— Сказали, что если, мол, выставка ваша будет иметь успех, у вас появится перспектива.
— А если не будет?
Ухваткин смолчал. Потом неохотно проговорил:
— Тогда еще станет хуже. Сказали, что все будет зависеть от нас самих.
— А как… в каком стиле велят нам писать?
— В стиле, сказали, особенно прижимать не будем, стиль ваш менять, мол, в корне не собираемся, но надо внести в него новое… новые темы. Электростанций побольше, строек, техники всякой, машин. Ну — и разнообразие в экспонатах, в материале, чтоб и на папье-маше, на холсте, на бумаге, фарфоре, на тканях…
— А деньги на это дают?
— Пообещали немного. Своим, станковистам, на одного столько в год они тратят, а нам — на артель, на сто мастеров.
— Нда-а, брат, дела…
Костер дотлевал. Плетюхин взволок на угли расколотый пень, набросал на него свежего лапника — от комаров. Дым повалил плотный, белый, густой, хоть шапкой его загребай, и на вкус кисловатый.
Золотяков уже спал, свернувшись возле костра калачиком, закутав полой пиджака остренький лисий нос. Было пора ложиться и им.
Плетюхин долго пыхтел, ворочался, поудобней умащивая подле огня свое необъятное тело. Ухваткин какое-то время дремал, слушал занудливый звон комаров и не заметил, как провалился в сон, словно в глубокую темную яму.
Проснулся внезапно, рывком, от какого-то смутного беспокойства, ощущения близкой опасности, но все кругом было тихо. Сонно, недвижно темнела вода, над которой висел беловатый ночной туманец, спали деревья и травы. Мутной санкирью над лесом желтело небо. Стояла та июньская полутьма, когда не поймешь, то ли уже начинает светать, то ли еще все темнеет. Ночь поглотила все звуки, одни лишь невидимые комары ныли тонко, просительно-жалобно.
Тревога родилась во сне. Что-то снилось ему неприятное, даже тревожное, но что это было, припомнить так и не смог, оставалось лишь смутное ощущение опасности.
Плетюхин, с открытым ртом, густо храпел во сне, втягивая ноздрями воздух и выпуская его из себя с такой сокрушительной силой, что одетые пеплом угли в дотлевавшем костре вновь занимались млеющим жаром, а легкий летучий пепел вздымался столбом.
Но вот его храп стал тише, перейдя в голубиное воркование, и Ухваткин почувствовал, как за ним наблюдает внимательный глаз. Тотчас же обернулся, чтобы поймать этот взгляд, но глаз уже был прикрыт, а Плетюхин храпел пуще прежнего.
Вот откуда она, тревога! Да и вчера ведь он замечал, как Плетюхин посматривал на него подозрительно… Неужели он знает?..
И вдруг убеждение, что тот знает все, охватило его с непонятной, непререкаемой властностью. Он пытался его отогнать, урезонить себя: ну откуда же он мог знать?! — но оно укреплялось в нем все сильнее. Плетюхин ведь был в артели первым ее председателем и теперь вот никак не может простить, что именно он, молодой, занял вдруг его место.
Сделалось как-то не по себе, заныла душа. Он пристально стал наблюдать за Плетюхиным, не сводя своих глаз с его переносицы, надеясь перехватить его взгляд.

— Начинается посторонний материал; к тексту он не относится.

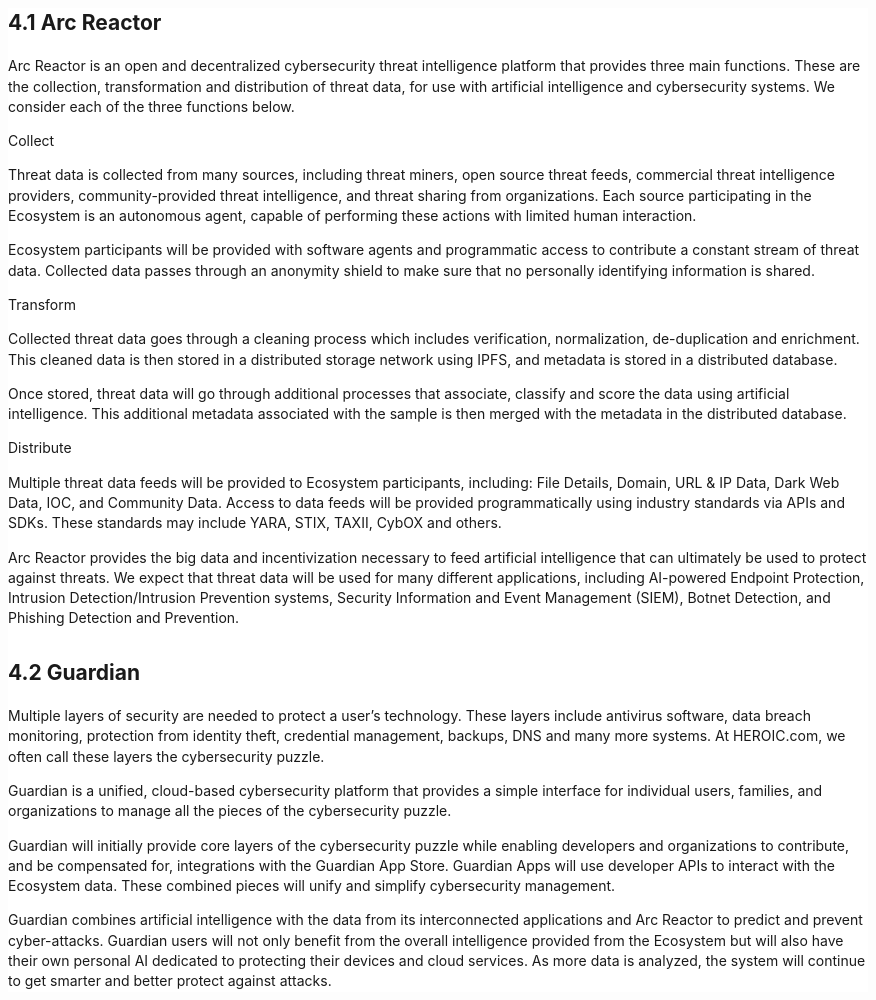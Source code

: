 ## 4.1 Arc Reactor

Arc Reactor is an open and decentralized cybersecurity threat intelligence platform that provides three main functions. These are the collection, transformation and distribution of threat data, for use with artificial intelligence and cybersecurity systems. We consider each of the three functions below.

Collect

Threat data is collected from many sources, including threat miners, open source threat feeds, commercial threat intelligence providers, community-provided threat intelligence, and threat sharing from organizations. Each source participating in the Ecosystem is an autonomous agent, capable of performing these actions with limited human interaction.

Ecosystem participants will be provided with software agents and programmatic access to contribute a constant stream of threat data. Collected data passes through an anonymity shield to make sure that no personally identifying information is shared.

Transform

Collected threat data goes through a cleaning process which includes verification, normalization, de-duplication and enrichment. This cleaned data is then stored in a distributed storage network using IPFS, and metadata is stored in a distributed database.

Once stored, threat data will go through additional processes that associate, classify and score the data using artificial intelligence. This additional metadata associated with the sample is then merged with the metadata in the distributed database.

Distribute

Multiple threat data feeds will be provided to Ecosystem participants, including: File Details, Domain, URL & IP Data, Dark Web Data, IOC, and Community Data. Access to data feeds will be provided programmatically using industry standards via APIs and SDKs. These standards may include YARA, STIX, TAXII, CybOX and others.

Arc Reactor provides the big data and incentivization necessary to feed artificial intelligence that can ultimately be used to protect against threats. We expect that threat data will be used for many different applications, including AI-powered Endpoint Protection, Intrusion Detection/Intrusion Prevention systems, Security Information and Event Management (SIEM), Botnet Detection, and Phishing Detection and Prevention.

## 4.2 Guardian

Multiple layers of security are needed to protect a user’s technology. These layers include antivirus software, data breach monitoring, protection from identity theft, credential management, backups, DNS and many more systems. At HEROIC.com, we often call these layers the cybersecurity puzzle.

Guardian is a unified, cloud-based cybersecurity platform that provides a simple interface for individual users, families, and organizations to manage all the pieces of the cybersecurity puzzle.

Guardian will initially provide core layers of the cybersecurity puzzle while enabling developers and organizations to contribute, and be compensated for, integrations with the Guardian App Store. Guardian Apps will use developer APIs to interact with the Ecosystem data. These combined pieces will unify and simplify cybersecurity management.

Guardian combines artificial intelligence with the data from its interconnected applications and Arc Reactor to predict and prevent cyber-attacks. Guardian users will not only benefit from the overall intelligence provided from the Ecosystem but will also have their own personal AI dedicated to protecting their devices and cloud services. As more data is analyzed, the system will continue to get smarter and better protect against attacks.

Меж крутыми бровями Плетюхина умостился комар и, погрузив свое тонкое жало в плоть своей жертвы, самозабвенно высасывал солоноватую кровь. Он сидел уж давно, насосался, огруз налитым кровью задом, но все никак не мог оторваться, пользуясь безнаказанностью. Плетюхин спал беспробудно, иначе давно бы почувствовал и согнал комара, но и это не сняло сомнений. Напротив, стало казаться, что знает об этом не только один лишь Плетюхин, а знают все в мастерских и даже в селе. Знают, что именно он, Ухваткин, предал Кузьму Лубкова, лишил его безупречного имени и обрек неизвестно на что…
Так, с болевшей и изнывавшей душой, и промучился он до утра, до восхода.
Приехав домой, Сашка установил для себя твердую норму: в день писать по этюду. И вот теперь ежедневно, подхватив свой этюдник, с осьмушкой махорки иль пачкой легкого табаку шел к соседней деревне, на гумна, писать сараюшки, или отправлялся на Волгу.
В детстве, когда еще жили в деревне, он очень любил волжский этот поселок с шумным его базаром и ярмаркой, с перевозом на Волге. Жила здесь тетка отца Лизавета Петровна с семьей. Каждое лето, в июле, она приходила к ним в гости в деревню на праздник, на Серьгов день, а на Успенье, в конце августа, приглашала их в гости к себе.